A recent coding interview question I saw.

Problem

A currency converter has the exchange rates exchange, such that exchange[i][j] represents the amount of money you would get for exchanging 1 unit of the ith currency for 1 unit of the jth currency. A “non-exchange” (that is, exchanging a currency with itself) is represented by exchange[i][i] = 1. Try to find solution in n^3 time.

Example

Input: [[1, 0.5, 0.2], [1.8, 1, 0.5], [4.05, 1.2, 1]] Output: true - we can exchange between currencies 1st, 2nd, 3rd and back to 1st to obtain a larger amount.

Solution 1: Explore all paths using DFS

If we imagine each currency as a node in a directed, weighted graph, we can restate the problem as: expore all cycles from each node to itself and test whether we can arrive at a higher value.
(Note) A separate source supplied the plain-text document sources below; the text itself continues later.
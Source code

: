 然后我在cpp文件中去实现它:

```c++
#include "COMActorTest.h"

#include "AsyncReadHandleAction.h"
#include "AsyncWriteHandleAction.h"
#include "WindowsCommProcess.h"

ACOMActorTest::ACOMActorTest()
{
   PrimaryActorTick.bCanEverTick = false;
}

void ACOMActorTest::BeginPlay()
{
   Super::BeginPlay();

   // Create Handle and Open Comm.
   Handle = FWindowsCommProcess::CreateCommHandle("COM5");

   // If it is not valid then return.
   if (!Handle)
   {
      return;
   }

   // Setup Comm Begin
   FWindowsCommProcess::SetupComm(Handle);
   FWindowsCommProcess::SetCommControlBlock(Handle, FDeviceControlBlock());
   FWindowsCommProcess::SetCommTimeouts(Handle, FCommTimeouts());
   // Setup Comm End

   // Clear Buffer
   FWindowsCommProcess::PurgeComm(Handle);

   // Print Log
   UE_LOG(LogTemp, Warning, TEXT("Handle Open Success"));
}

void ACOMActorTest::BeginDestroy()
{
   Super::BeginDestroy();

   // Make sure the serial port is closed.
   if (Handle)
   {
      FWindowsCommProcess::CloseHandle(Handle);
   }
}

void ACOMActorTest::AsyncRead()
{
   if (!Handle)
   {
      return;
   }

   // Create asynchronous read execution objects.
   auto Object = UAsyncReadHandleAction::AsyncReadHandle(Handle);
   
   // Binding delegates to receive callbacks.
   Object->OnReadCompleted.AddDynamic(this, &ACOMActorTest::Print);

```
As we traverse each path, accumulate a product to test once the source node is seen.

We don’t need to do this for each node because the final product will contain the costs of all the nodes in the cycle hence we can start from just one node. To explore all paths we can use a modified version of DFS that keeps a list of visited edges.
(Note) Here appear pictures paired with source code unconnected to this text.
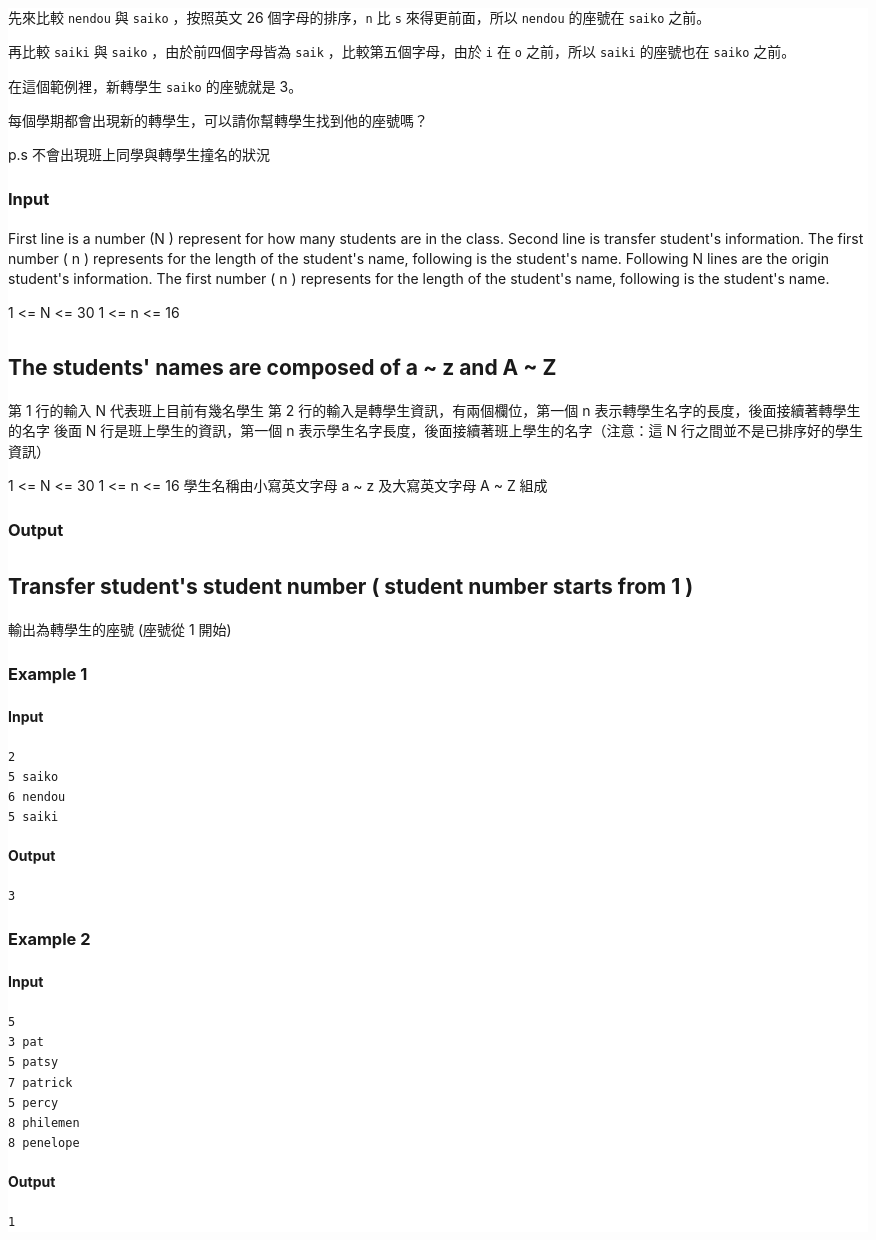 先來比較 `nendou` 與 `saiko` ，按照英文 26 個字母的排序，`n` 比 `s` 來得更前面，所以 `nendou` 的座號在 `saiko` 之前。

再比較 `saiki` 與 `saiko` ，由於前四個字母皆為 `saik` ，比較第五個字母，由於 `i` 在 `o` 之前，所以 `saiki` 的座號也在 `saiko` 之前。

在這個範例裡，新轉學生 `saiko` 的座號就是 3。

每個學期都會出現新的轉學生，可以請你幫轉學生找到他的座號嗎？

p.s 不會出現班上同學與轉學生撞名的狀況


### Input
First line is a number  (N ) represent for how many students are in the class.
Second line is transfer student's information. The first number ( n ) represents for the length of the student's name, following is the student's name.
Following N lines are the origin student's information. The first number ( n ) represents for the length of the student's name, following is the student's name.

1 <= N <= 30
1 <= n <= 16

The students' names are composed of a ~ z and A ~ Z
-----------------------
第 1 行的輸入 N 代表班上目前有幾名學生
第 2 行的輸入是轉學生資訊，有兩個欄位，第一個 n 表示轉學生名字的長度，後面接續著轉學生的名字
後面 N 行是班上學生的資訊，第一個 n 表示學生名字長度，後面接續著班上學生的名字（注意：這 N 行之間並不是已排序好的學生資訊）

1 <= N <= 30
1 <= n <= 16
學生名稱由小寫英文字母 a ~ z 及大寫英文字母 A ~ Z 組成
### Output
Transfer student's student number ( student number starts from 1 )
----------------------
輸出為轉學生的座號 (座號從 1 開始)

### Example 1
#### Input
```
2
5 saiko
6 nendou
5 saiki

```
#### Output
```
3

```

### Example 2
#### Input
```
5
3 pat
5 patsy
7 patrick
5 percy
8 philemen
8 penelope

```
#### Output
```
1
```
This algorithm does the trick but has a runtime of n!. The dfs() function is called n times first, each time it recurses, it is called n-1 times, then n-2, n-3. Giving the runtime of O((n(n-1)(n-2)…(1)) or O(n!).

boolean currencyArbitrage(double[][] g) {
    if (g.length < 2) return false;
    
    boolean[][] visited = new boolean[g.length][g.length];
    
    for (int j = 0; j < g.length; j++) {
        if (dfs(g, j, g[0][j], visited)) {
            return true;
        }
    }
    return false;
}


boolean dfs(double[][] g, int i, double p, boolean[][] visited) {
    if (i == 0) {
        return p > 1;
    }
    
    for (int j = 0; j < g.length; j++) {
        if (i != j && !visited[i][j]) {
            visited[i][j] = true;
            if (dfs(g, j, p*g[i][j], visited)) {
                return true;
            }
            visited[i][j] = false;
        }
    }
    return false;
}

Solution 2: Floyd-Warshall algorithm

We can do better than O(n!) by modifying FW. The original algorithm finds all (I know, right!) shortest paths in a directed weighted graph in O(n^3) time by incrementally updating its estimates. It does so by choosing the cheapest of two options: a) traverse the cheapest known path (i, j) b) traverse path between (i, k) + (k, j). All we need to do to adapt the solution is to choose the more expensive option to find the longest paths and to update the cost of path (i, k) + (k, j) by multiplying their respective costs.

The runtime is inherited from FW - O(n^3).

boolean currencyArbitrage(double[][] g) {
    if (g.length < 2) return false;
    
    for (int k = 0; k < g.length; k++) {
        for (int i = 0; i < g.length; i++) {
            for (int j = 0; j < g.length; j++) {
                double d = g[i][k] * g[k][j];
                if (g[i][j] < d) {
                    g[i][j] = d;
                }
            }
        }
    }
    return g[0][0] > 1;
}